Ce sont sans aucun doute ces principes qui ont guidé la conception de leur proposition pour la tour de 19 étages qui devrait voir le jour en 2020 aux abords de la halte CEVA de Chêne-Bourg. Pour offrir un maximum d’espace et de possibilités d’aménagement, le bâtiment occupe la surface maximale mise à disposition par le PLQ. Comme le souligne le rapport du jury, le système structurel à ossature simple (poteaux/poutres) libère la façade vitrée et offre ainsi une très grande liberté d’aménagement. Placée en retrait des étages d’habitation, cette dernière permet ainsi à tous les logements de disposer de balcons de diverses profondeurs, selon l’orientation. 

Reprenant le principe imaginé pour la réhabilitation de la tour Bois-Le-Prêtre, Lacaton & Vassal proposent un système de doubles panneaux coulissants qui donne la possibilité aux habitants de transformer le balcon en ­jardin d’hiver, offre des usages divers et par là même une certaine appropriation. Les jardins d’hiver, équipés de rideaux d’ombrage et de rideaux thermiques dans la partie chauffée des logements, devraient aussi contribuer au confort thermique naturel des appartements. Si la diversité typologique des appartements est importante – traversant pour les 4 à 6 pièces, d’angle pour les 3 pièces et duplex sur la façade est –, tous permettent une grande liberté d’usage. Les architectes sont convaincus des avantages du plan libre pour l’habitant. Il s’agit d’offrir au moins autant d’espace libre que d’espace attribué pour donner la possibilité aux occupants d’inventer la meilleure manière d’aménager leur espace, selon leurs envies, la saison, les conditions climatiques et les changements survenant dans leur vie privée ou professionnelle.

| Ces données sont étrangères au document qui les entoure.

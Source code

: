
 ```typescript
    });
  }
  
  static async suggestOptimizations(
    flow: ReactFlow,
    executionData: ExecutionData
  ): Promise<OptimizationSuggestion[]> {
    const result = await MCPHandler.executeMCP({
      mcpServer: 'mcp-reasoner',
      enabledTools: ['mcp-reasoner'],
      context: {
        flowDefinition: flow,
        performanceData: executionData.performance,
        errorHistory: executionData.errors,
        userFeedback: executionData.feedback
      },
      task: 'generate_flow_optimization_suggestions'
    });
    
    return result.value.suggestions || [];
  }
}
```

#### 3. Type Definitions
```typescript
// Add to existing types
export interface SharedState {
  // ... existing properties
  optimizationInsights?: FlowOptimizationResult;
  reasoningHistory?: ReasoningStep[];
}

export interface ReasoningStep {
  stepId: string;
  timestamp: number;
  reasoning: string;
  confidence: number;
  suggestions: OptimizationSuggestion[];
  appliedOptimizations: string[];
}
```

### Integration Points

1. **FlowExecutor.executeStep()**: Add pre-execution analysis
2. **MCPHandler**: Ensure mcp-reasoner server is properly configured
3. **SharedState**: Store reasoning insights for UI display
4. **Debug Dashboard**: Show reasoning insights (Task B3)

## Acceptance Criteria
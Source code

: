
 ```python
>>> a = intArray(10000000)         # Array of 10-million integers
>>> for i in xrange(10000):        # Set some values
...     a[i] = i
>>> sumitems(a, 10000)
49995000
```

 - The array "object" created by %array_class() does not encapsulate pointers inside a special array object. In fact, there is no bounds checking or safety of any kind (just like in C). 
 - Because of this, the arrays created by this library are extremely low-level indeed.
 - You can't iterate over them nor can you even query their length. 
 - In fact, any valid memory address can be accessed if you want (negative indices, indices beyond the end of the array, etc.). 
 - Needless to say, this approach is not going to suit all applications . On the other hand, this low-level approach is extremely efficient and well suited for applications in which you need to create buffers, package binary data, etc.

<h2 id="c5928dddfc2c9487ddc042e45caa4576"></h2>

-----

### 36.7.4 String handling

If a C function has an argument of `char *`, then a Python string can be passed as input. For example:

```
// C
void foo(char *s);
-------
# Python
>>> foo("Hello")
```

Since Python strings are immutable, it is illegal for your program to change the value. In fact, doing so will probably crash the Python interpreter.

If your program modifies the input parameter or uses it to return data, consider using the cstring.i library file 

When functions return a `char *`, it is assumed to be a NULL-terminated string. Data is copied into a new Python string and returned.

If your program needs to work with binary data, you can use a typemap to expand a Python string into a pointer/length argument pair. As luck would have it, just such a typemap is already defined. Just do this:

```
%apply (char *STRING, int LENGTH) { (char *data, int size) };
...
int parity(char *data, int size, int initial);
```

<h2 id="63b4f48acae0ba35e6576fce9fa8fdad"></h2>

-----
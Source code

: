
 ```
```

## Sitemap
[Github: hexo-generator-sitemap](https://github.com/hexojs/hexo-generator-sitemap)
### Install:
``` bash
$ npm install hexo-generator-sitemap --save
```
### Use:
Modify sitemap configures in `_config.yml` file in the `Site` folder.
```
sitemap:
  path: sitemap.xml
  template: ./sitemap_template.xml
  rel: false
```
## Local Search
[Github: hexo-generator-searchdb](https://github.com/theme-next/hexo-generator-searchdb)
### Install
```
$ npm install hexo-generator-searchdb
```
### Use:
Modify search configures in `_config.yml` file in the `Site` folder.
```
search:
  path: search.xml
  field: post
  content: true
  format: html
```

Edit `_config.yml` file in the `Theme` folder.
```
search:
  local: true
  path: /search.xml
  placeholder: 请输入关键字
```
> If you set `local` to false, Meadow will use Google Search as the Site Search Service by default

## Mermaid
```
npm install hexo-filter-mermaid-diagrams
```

Le rapport du jury souligne également le dialogue subtil entre le rez-de-chaussée et le contexte. En effet, « les commerces sont organisés dans les angles sud du bâtiment, ils sont valorisés par un espace en double hauteur dans l’angle sud-ouest. Cette orientation leur offre une visibilité optimale depuis l’espace public ». 

Un regret subsiste : la philosophie de Lacaton ­& Vassal aurait pu se développer parfaitement si la mixité fonctionnelle ne s’était pas cantonnée à simplement mélanger bureaux et logements, mais s’était également ouverte à des services dédiés (bibliothèque, crèche, restaurant, etc.) pour les habitants de l’immeuble et du quartier. 

Il n’en reste pas moins que le très convaincant projet des Parisiens s’inscrit parfaitement dans leur envie de proposer une troisième voie. Refusant de condamner unanimement le logement individuel, la villa, et lui reconnaissant d’indéniables qualités d’espace, d’appropriation, de luminosité et de relation avec l’extérieur, Lacaton & Vassal déploient des formes intermédiaires reproduisant « les deux qualité de vie, l’intimité et le sentiment de confort des maisons individuelles et la dimension compact et collective des projets résidentiels »4.
 

Notes

1. Anne Lacaton, « More space, more light, more green : a new vision of social housing, interview with Denis Bocquet », Speech, 12/2014, pp. 238-252
2. Frédéric Druot F., Lacaton A., Vassal J.-P., Plus. Les grands ensembles de logements, territoire d’exception, GG : Barcelone, 2007, p. 41
3. Idem
4. Anne Lacation, Speech, 12/2014, p. 252

 

Entretien avec le président du jury Pascal Vincent du bureau Aebi & Vincent

Tracés : Vous avez présidé les deux jurys afin d’assurer une cohérence entre les choix des experts. N’aurait-il pas été plus simple d’organiser un seul concours ou d’avoir un jury unique ? 
Pascal Vincent : J’avais émis le souhait de n’avoir qu’un seul jury. Cela n’a pas été possible pour diverses raisons, notamment l’importance des mandats, la présence de deux maîtres d’ouvrage, et la règlementation SIA 142 qui interdit d’attribuer des mandats à deux lauréats différents dans une seule procédure.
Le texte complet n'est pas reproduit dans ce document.